Defendants first filed pleas in abatement asserting as grounds therefor (insofar as relevant to this appeal) the admissions set forth in plaintiffs' petition relating to the pending case in Federal Court. Defendants alleged that the subject matter, the issues, the relief sought by plaintiffs (rescission of their conveyance to Rancho Camille) and the parties, excepting defendant Leisure Multihousing Corporation, were the same in the Federal suit and the instant case, and that a trial and judgment in the former action would be a final determination of the issues presented in this action.

Subject to their pleas in abatement, defendants answered with a general denial and the following pertinent special pleas: (1) that the taxes and insurance had been paid and accordingly no cause for foreclosure by plaintiffs existed thereby; (2) that the note payment due on September 1, 1978, to the Land Bank of Houston had been paid by the Federal Land Bank Association of Waco "and accordingly Defendants have kept the covenants and obligations of Plaintiff as set forth in the Deed of Trust"; (3) that plaintiffs should be estopped from foreclosing their vendor's lien because, through their agents and attorneys, they improperly persuaded the Federal Land Bank Association of Waco to refuse to accept full payment of the note by cashier's check from defendant Leisure Multihousing Corporation; and (4) plaintiffs should be estopped from foreclosing their lien because either individually or through their agent they "have taken improper steps to tie up certain property in Mexico which was conveyed to Plaintiffs by certain of the Defendants herein in exchange for the property which is the subject matter of this suit," and "the effect of Plaintiffs' improper actions has been to place said Defendants in a financial situation such that they are for all practical purposes unable to maintain certain of their obligations and covenants to Plaintiffs . . . which Plaintiffs have made difficult or impossible to so do."

Defendants' pleas in abatement were heard by the court on February 21, 1979, and denied by written order dated March 5, 1979. The order recites that evidence was heard on the pleas.
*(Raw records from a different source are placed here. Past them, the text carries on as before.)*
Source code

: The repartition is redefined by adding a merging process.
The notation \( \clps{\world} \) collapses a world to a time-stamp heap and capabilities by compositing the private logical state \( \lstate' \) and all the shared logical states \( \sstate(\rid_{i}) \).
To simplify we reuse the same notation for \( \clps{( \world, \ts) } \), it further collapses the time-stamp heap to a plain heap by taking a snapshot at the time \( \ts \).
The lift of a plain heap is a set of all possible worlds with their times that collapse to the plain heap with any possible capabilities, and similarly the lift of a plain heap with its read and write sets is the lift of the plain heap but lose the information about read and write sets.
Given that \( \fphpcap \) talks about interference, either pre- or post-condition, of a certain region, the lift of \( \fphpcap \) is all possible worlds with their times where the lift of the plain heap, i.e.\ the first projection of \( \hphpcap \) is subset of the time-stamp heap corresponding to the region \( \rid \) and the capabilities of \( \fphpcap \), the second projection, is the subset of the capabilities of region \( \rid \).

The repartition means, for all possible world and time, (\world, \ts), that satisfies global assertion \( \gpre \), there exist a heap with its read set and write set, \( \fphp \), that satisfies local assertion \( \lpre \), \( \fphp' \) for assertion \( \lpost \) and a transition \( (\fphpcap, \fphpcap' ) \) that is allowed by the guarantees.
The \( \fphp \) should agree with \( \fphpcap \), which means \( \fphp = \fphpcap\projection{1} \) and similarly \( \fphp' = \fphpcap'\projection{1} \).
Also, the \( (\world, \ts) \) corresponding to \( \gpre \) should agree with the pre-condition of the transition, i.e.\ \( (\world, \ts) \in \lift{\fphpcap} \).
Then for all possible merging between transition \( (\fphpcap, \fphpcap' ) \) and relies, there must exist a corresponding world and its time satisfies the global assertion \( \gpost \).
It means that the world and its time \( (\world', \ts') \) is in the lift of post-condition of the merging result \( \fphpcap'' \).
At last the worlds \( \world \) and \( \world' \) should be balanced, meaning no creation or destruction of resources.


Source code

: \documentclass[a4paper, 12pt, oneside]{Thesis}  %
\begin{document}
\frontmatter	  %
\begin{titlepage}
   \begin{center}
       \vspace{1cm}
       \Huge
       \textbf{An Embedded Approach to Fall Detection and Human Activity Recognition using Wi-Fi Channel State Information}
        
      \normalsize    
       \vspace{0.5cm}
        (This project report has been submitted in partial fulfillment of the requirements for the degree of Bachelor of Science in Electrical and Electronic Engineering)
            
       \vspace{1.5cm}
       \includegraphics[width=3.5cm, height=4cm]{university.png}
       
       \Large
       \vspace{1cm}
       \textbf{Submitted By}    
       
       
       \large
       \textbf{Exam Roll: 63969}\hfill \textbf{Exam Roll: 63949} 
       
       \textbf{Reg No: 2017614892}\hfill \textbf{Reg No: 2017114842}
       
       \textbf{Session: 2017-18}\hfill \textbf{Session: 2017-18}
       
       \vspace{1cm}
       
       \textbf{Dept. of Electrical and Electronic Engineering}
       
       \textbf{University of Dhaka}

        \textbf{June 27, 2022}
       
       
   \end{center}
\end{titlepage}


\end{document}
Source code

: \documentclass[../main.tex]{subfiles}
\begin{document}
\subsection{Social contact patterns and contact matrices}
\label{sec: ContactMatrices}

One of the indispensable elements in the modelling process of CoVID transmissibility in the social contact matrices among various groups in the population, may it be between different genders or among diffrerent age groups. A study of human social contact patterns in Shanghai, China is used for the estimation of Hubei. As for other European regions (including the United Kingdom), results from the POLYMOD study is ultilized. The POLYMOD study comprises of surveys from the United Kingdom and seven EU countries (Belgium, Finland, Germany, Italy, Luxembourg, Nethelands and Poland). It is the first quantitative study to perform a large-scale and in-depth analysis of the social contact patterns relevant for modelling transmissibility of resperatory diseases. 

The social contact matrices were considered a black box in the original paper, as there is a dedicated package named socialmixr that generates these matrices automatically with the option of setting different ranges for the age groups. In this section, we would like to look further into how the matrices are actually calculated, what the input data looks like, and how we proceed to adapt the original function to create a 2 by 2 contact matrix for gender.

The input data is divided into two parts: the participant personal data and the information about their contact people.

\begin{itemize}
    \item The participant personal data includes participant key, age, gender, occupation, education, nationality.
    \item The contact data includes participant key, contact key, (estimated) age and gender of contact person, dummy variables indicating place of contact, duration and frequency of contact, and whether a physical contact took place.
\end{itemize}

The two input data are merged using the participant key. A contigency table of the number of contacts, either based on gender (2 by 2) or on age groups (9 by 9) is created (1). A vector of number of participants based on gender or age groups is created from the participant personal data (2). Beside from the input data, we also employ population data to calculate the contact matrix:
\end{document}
The case was tried on its merits by the court without a jury on March 30, 1979. We shall notice later in this opinion certain offers of payment made by defendants during the course of the trial which they now assert were tenders by them of the full amounts they owed under the proof. After the hearing, judgment was rendered that plaintiffs recover title to and possession of the 430 acres from defendants.

Defendants base their appeal on these three points of error:

"Point 1. The error of the trial court in denying Defendants' pleas in abatement.

"Point 2. The error of the trial court in granting Plaintiffs a rescission of the...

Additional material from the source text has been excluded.